The next-gen drone is less intrusive than a bigger model Amazon will use for Prime Air, which begins in two markets — Lockeford, Calif. (San Joaquin County), and College Station, Texas — in coming weeks.
5. 👟 Adidas ignored warning on Ye in 2018
Four years ago, top Adidas executives discussed the risk of continuing their lucrative relationship with Kanye West — now Ye — fearing it could blow up, The Wall Street Journal reports (subscription).
- Adidas terminated the partnership and ended production of Yeezy shoes Oct. 25, saying the German company "does not tolerate antisemitism."
But Germany-based Adidas continued the partnership after a 2018 presentation to members of the executive board, The Journal reports.
- Current and former employees say the rapper "berated staff in front of colleagues and sometimes watched pornography at work, which was escalated to human resources in 2018."
6. ⚡ Drama in the power lines
Two men were pulled from a single-engine plane early this morning near Gaithersburg, Md., after crashing into live power lines. The pair was stuck 100 feet in the air for more than 6½ hours.
- The rescue operation caused outages to about 100,000 homes and businesses in the D.C. suburb of Montgomery County, and knocked out 125 traffic lights.
The Mooney M20 — which had left from White Plains in Westchester County, N.Y. — hit the wires in Montgomery Village, near Montgomery County Airpark in Gaithersburg, around 5:40 p.m.
- The first occupant was removed at 12:25 a.m. and the second at 12:36 a.m., AP reports.
Police identified them as pilot Patrick Merkle, 65, of D.C. and passenger Jan Williams, 66, of Louisiana.
- Both men suffered injuries, and hypothermia was an issue.
🎒 Montgomery County closed schools today because of the power cuts.
7. ⚽ U.S.-England draws NFL-like rating
The 0-0 World Cup draw between the U.S. and England drew 19.98 million viewers for English- and Spanish-language broadcasts — the third-most watched men's soccer game on U.S. television, AP reports.
- The match, which kicked off Friday at 2 p.m. ET, was seen by 15.4 million on Fox and 4.6 million on Telemundo (an NBC network).

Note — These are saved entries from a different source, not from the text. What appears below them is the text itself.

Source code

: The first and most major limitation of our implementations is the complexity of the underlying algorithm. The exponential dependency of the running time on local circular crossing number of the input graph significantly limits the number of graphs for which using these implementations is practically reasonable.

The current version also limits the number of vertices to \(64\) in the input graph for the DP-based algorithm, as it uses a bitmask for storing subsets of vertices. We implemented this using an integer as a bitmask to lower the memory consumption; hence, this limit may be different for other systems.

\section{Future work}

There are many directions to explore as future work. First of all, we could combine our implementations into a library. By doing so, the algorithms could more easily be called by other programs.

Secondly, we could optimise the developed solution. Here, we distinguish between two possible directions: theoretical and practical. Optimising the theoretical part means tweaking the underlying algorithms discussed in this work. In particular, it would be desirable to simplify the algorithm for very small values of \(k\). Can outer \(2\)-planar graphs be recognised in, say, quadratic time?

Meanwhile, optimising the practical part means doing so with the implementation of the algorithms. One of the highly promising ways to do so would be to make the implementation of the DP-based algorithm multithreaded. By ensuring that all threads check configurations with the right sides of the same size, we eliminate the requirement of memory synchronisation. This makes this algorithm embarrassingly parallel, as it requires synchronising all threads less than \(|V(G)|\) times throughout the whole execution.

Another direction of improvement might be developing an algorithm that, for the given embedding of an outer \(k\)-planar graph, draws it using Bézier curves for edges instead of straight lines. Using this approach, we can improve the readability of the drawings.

- Nielsen says the only men's soccer matches with more viewers on U.S. TV were Germany's win over Argentina in the 2014 final (23 million), and Spain's victory over the Netherlands in the 2010 final (21 million).

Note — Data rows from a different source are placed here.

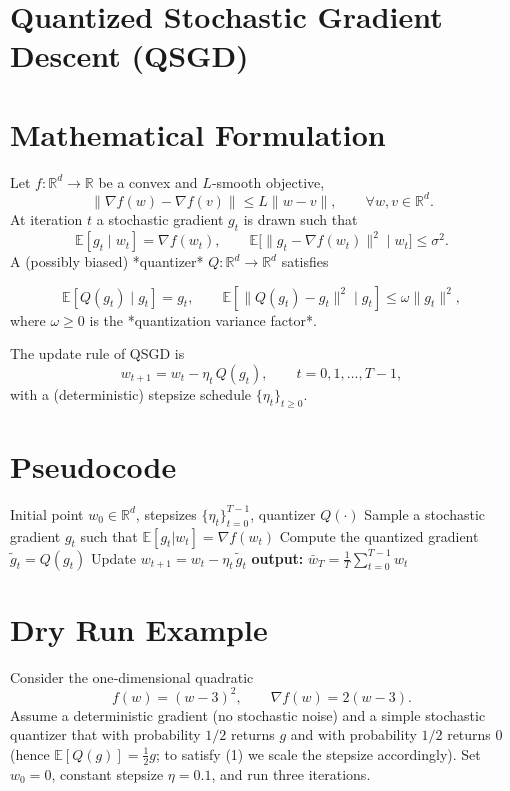 \documentclass{article}
\newcommand{\E}{\mathbb{E}}
\newcommand{\R}{\mathbb{R}}
\begin{document}
\section*{Quantized Stochastic Gradient Descent (QSGD)}

\section*{Mathematical Formulation}
Let $f:\R^{d}\rightarrow\R$ be a convex and $L$‑smooth objective,
\[
\|\nabla f(w)-\nabla f(v)\| \le L\|w-v\|,\qquad \forall w,v\in\R^{d}.
\]
At iteration $t$ a stochastic gradient $g_t$ is drawn such that  
\[
\E[g_t\mid w_t]=\nabla f(w_t), \qquad 
\E\big[\|g_t-\nabla f(w_t)\|^{2}\mid w_t\big]\le\sigma^{2}. 
\]
A (possibly biased) *quantizer* $Q:\R^{d}\rightarrow\R^{d}$ satisfies  

\[
\E\!\left[Q(g_t)\mid g_t\right]=g_t ,\qquad 
\E\!\left[\|Q(g_t)-g_t\|^{2}\mid g_t\right]\le \omega\|g_t\|^{2},
\tag{1}
\]
where $\omega\ge0$ is the *quantization variance factor*.  

The update rule of QSGD is  
\[
w_{t+1}=w_t-\eta_t\, Q(g_t),\qquad t=0,1,\dots ,T-1,
\tag{2}
\]
with a (deterministic) stepsize schedule $\{\eta_t\}_{t\ge0}$.

\section*{Pseudocode}
\begin{algorithm}[H]
\caption{Quantized Stochastic Gradient Descent}
\begin{algorithmic}[1]
\Require Initial point $w_{0}\in\R^{d}$, stepsizes $\{\eta_t\}_{t=0}^{T-1}$, quantizer $Q(\cdot)$
    \State Sample a stochastic gradient $g_t$ such that $\E[g_t|w_t]=\nabla f(w_t)$
    \State Compute the quantized gradient $\tilde g_t = Q(g_t)$
    \State Update $w_{t+1}=w_t-\eta_t\,\tilde g_t$
\EndFor
\State \textbf{output:} $\displaystyle \bar w_T=\frac{1}{T}\sum_{t=0}^{T-1}w_t$
\end{algorithmic}
\end{algorithm}

\section*{Dry Run Example}
Consider the one‑dimensional quadratic  
\[
f(w)=(w-3)^{2},\qquad \nabla f(w)=2(w-3).
\]
Assume a deterministic gradient (no stochastic noise) and a simple stochastic quantizer that with probability $1/2$ returns $g$ and with probability $1/2$ returns $0$ (hence $\E[Q(g)]=\tfrac12 g$; to satisfy (1) we scale the stepsize accordingly).  
Set $w_0=0$, constant stepsize $\eta=0.1$, and run three iterations.
\end{document}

🏈 For comparison, the Green Bay Packers' overtime win over Dallas on Fox on Nov. 13 — that week's No. 1 show on TV — drew 18.13 million.

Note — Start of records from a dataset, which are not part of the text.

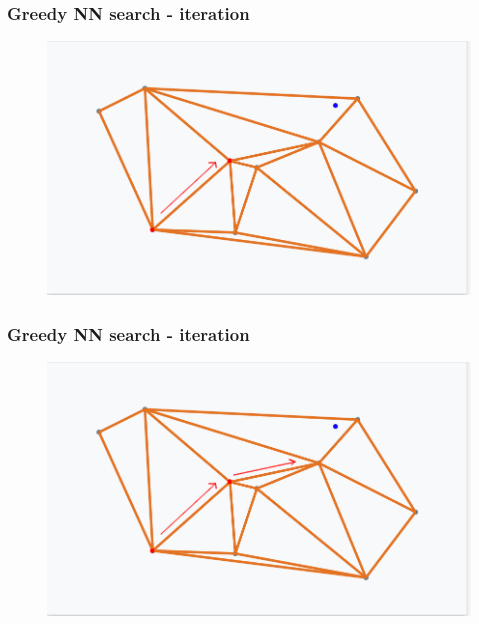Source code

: \documentclass{beamer}
\begin{document}
  \begin{frame}
    \frametitle{Greedy NN search - iteration}  
  \begin{figure}[greedy_search_start_new_step_1_2]
    \vspace*{-0.1cm}
  	\includegraphics[scale=0.3]{greedy_search_start_new_step_1_2} 	
  \end{figure} 
  \end{frame}     
  

  \begin{frame}
    \frametitle{Greedy NN search - iteration}  
  \begin{figure}[greedy_search_start_new_step_2_1]
    \vspace*{-0.1cm}
  	\includegraphics[scale=0.3]{greedy_search_start_new_step_2_1} 	
  \end{figure} 
  \end{frame}       
  
\end{document}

- The NFL says the three Thanksgiving games averaged 33.5 million viewers on TV + digital. Giants-Cowboys drew 42 million for TV + digital, a regular-season record.
⚾ This year's six-game World Series averaged 12 million viewers on Fox.
🐊 Argentine soccer star Lionel Messi is in advanced talks to join Inter Miami, in a deal that would make the 35-year-old the highest-paid player in the history of MLS, The Times of London reports (paywall).
- Two of Messi's former Barcelona teammates — Cesc Fàbregas and Luis Suárez — may join him.
Sources at Inter Miami, co-owned by David Beckham, told the Miami Herald discussions have reached an advanced stage — but said it's premature to say a deal is imminent.
8. 🎮 1 fun thing: Doggie video game
Joipaw is taking reservations for a video game system it says will "unleash your dog's cognitive potential," Jennifer A. Kingson writes for Axios What's Next.
- The Joipaw console will include "a dog-tailored touchscreen, a height-adjustable stand and an automated treat dispenser," plus "running interactive puzzle games that are constantly new and challenging."
How it works: "Dogs wear the tracker on their collar, and it sends data on their activities to the app, e.g. steps, time spent resting, playing, walking," Avdar tells Axios.
- "They also play games on the console and receive treats when they're successful," he says. "We gather cognitive data in the background, which is also shown in the app."
Avdar hopes to build Joipaw into "Apple Health, but for dogs."
- The startup is planning to move from Hong Kong to the U.K., Avdar says.
Editor's note: This item was updated with information that Joipaw is planning on moving from Hong Kong to the U.K.